In [None]:
# default_exp api

In [None]:
#hide
from nbdev.showdoc import show_doc

# API
> The UCREL Tool Chain API class:


In [None]:
# export

import functools
from typing import Optional, List, Tuple
import re
from xml.sax import saxutils

import requests

from ucrel_api.ucrel_doc import UCREL_Doc, UCREL_Token

class UCREL_API():

    SGML_ENTITY_MAPPER = {'£': '&pound;', 
                          'é': '&eacute;', '<': '&lt;', 
                          '>': '&gt;', '[': '&lsqb;', 
                          ']': '&rsqb;'}
    REVERSE_SGML_ENTITY_MAPPER = {v: k for k, v in SGML_ENTITY_MAPPER.items()}

    @classmethod
    def _sgml_entity_escape(cls, text: str) -> str:
        '''
        The SGML entities that are escaped are those found in 
        the [CLAWS input/output format guidelines.](http://ucrel.lancs.ac.uk/claws/format.html)
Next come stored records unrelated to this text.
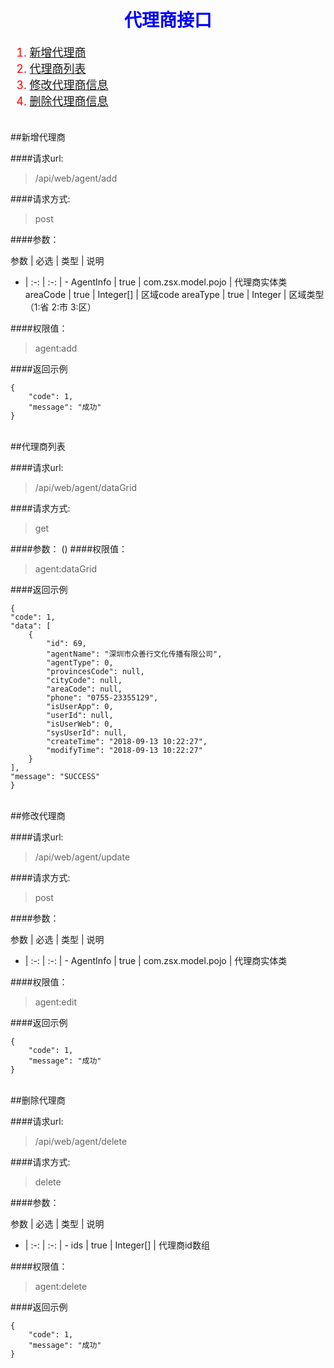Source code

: <h1 align=center><font color=blue>代理商接口</font></h1>

<font size=4 color=red>

1. [新增代理商](#add)
2. [代理商列表](#dataGrid)
3. [修改代理商信息](#update)
4. [删除代理商信息](#delete)

</font>

<br/>
<span id="add"></span>
##新增代理商


####请求url: 
> /api/web/agent/add

####请求方式: 
> post

####参数：

参数 | 必选 | 类型 | 说明
- | :-: | :-: | -
AgentInfo | true | com.zsx.model.pojo | 代理商实体类
areaCode | true | Integer[] | 区域code
areaType | true | Integer | 区域类型（1:省 2:市 3:区） 

####权限值：
> agent:add

####返回示例

	{
	    "code": 1,
	    "message": "成功"
	}


<br/>
<span id="dataGrid"></span>
##代理商列表


####请求url: 
> /api/web/agent/dataGrid

####请求方式: 
> get

####参数：
()
####权限值：
> agent:dataGrid

####返回示例

	{
    "code": 1,
    "data": [
        {
            "id": 69,
            "agentName": "深圳市众善行文化传播有限公司",
            "agentType": 0,
            "provincesCode": null,
            "cityCode": null,
            "areaCode": null,
            "phone": "0755-23355129",
            "isUserApp": 0,
            "userId": null,
            "isUserWeb": 0,
            "sysUserId": null,
            "createTime": "2018-09-13 10:22:27",
            "modifyTime": "2018-09-13 10:22:27"
        }
    ],
    "message": "SUCCESS"
	}


<br/>
<span id="update"></span>
##修改代理商


####请求url: 
> /api/web/agent/update

####请求方式: 
> post

####参数：

参数 | 必选 | 类型 | 说明
- | :-: | :-: | -
AgentInfo | true | com.zsx.model.pojo | 代理商实体类

####权限值：
> agent:edit

####返回示例

	{
	    "code": 1,
	    "message": "成功"
	}


<br/>
<span id="delete"></span>
##删除代理商


####请求url: 
> /api/web/agent/delete

####请求方式: 
> delete

####参数：

参数 | 必选 | 类型 | 说明
- | :-: | :-: | -
ids | true | Integer[] | 代理商id数组 

####权限值：
> agent:delete

####返回示例

	{
	    "code": 1,
	    "message": "成功"
	}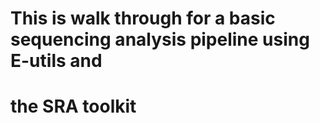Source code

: # This is  walk through for a basic sequencing analysis pipeline using E-utils and 
# the SRA toolkit
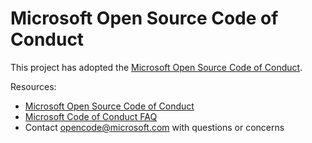 # Microsoft Open Source Code of Conduct

This project has adopted the [Microsoft Open Source Code of Conduct](https://opensource.microsoft.com/codeofconduct/?WT.mc_id=academic-80547-leestott).

Resources:

- [Microsoft Open Source Code of Conduct](https://opensource.microsoft.com/codeofconduct/?WT.mc_id=academic-80547-leestott)
- [Microsoft Code of Conduct FAQ](https://opensource.microsoft.com/codeofconduct/faq/?WT.mc_id=academic-80547-leestott)
- Contact [opencode@microsoft.com](mailto:opencode@microsoft.com) with questions or concerns
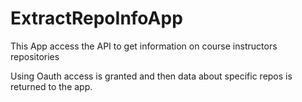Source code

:# ExtractRepoInfoApp
This App access the API to get information on course instructors repositories

Using Oauth access is granted and then data about specific repos is returned to the app.
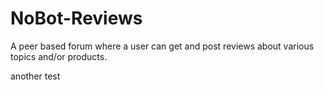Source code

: # NoBot-Reviews
A peer based forum where a user can get and post reviews about various topics and/or products.


another test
        1. **text**: Text to escape
        
        **returns** The text escaped from SGML entities
        '''
        # Need to escape & first as it is contained in the other escaped 
        # entities
        if '&' in text:
            text = text.replace('&', '&amp;')
        for entity, escaped_entity in cls.SGML_ENTITY_MAPPER.items():
            if entity in text:
                text = text.replace(entity, escaped_entity)
        return text
    
    @classmethod
    def _sgml_entity_un_escape(cls, text: str) -> str:
        '''
        The SGML entities that are un-escaped are those found in 
        the [CLAWS input/output format guidelines.](http://ucrel.lancs.ac.uk/claws/format.html)

        1. **text**: Text to un-escape
        
        **returns** The text un-escaped from SGML entities
        '''
        if '&amp;' in text:
            text = text.replace('&amp;', '&')
        for escaped_entity, entity in cls.REVERSE_SGML_ENTITY_MAPPER.items():
            if escaped_entity in text:
                text = text.replace(escaped_entity, entity)
        return text

    def __init__(self, email: str, server_address: str, 
                 port: str = '', timeout: int = 60) -> None:
        '''
        Creates a UCREL API instance that is used to call the UCREL Tool chain.
        
        1. **email**: Email address of the user. This is used to identify the user 
        calling the UCREL Tool Chain API.
        2. **server_address**: The address of the UCREL Tool Chain e.g. 
        [http://ucrel-api.lancaster.ac.uk](http://ucrel-api.lancaster.ac.uk)
        3. **port**: The port to the server e.g. 8080. Can be left as empty string
        if port number is not required.
        4. **timeout**: The amount of time to allow each request to take before raising 
        a [`requests.exceptions.Timeout`](https://requests.readthedocs.io/en/latest/api/#requests.Timeout)
        '''
        self.email = email
        self.server_address = server_address
        self.port = port
        self.timeout = timeout

    def _ucrel_post_request(self, endpoint: str, text: str, **data_kwargs) -> str:
        '''
        1. **endpoint**: The POST endpoint of the UCREL Tool Chain sevrer 
        to call. The endpoint is expected to require `text` key in the 
        multipart form data.
        2. **text**: The text to be processed by the given `endpoint`.
        3. **data_kwargs**: Optional, additional `key: value` data to 
        be sent with the multipart form data.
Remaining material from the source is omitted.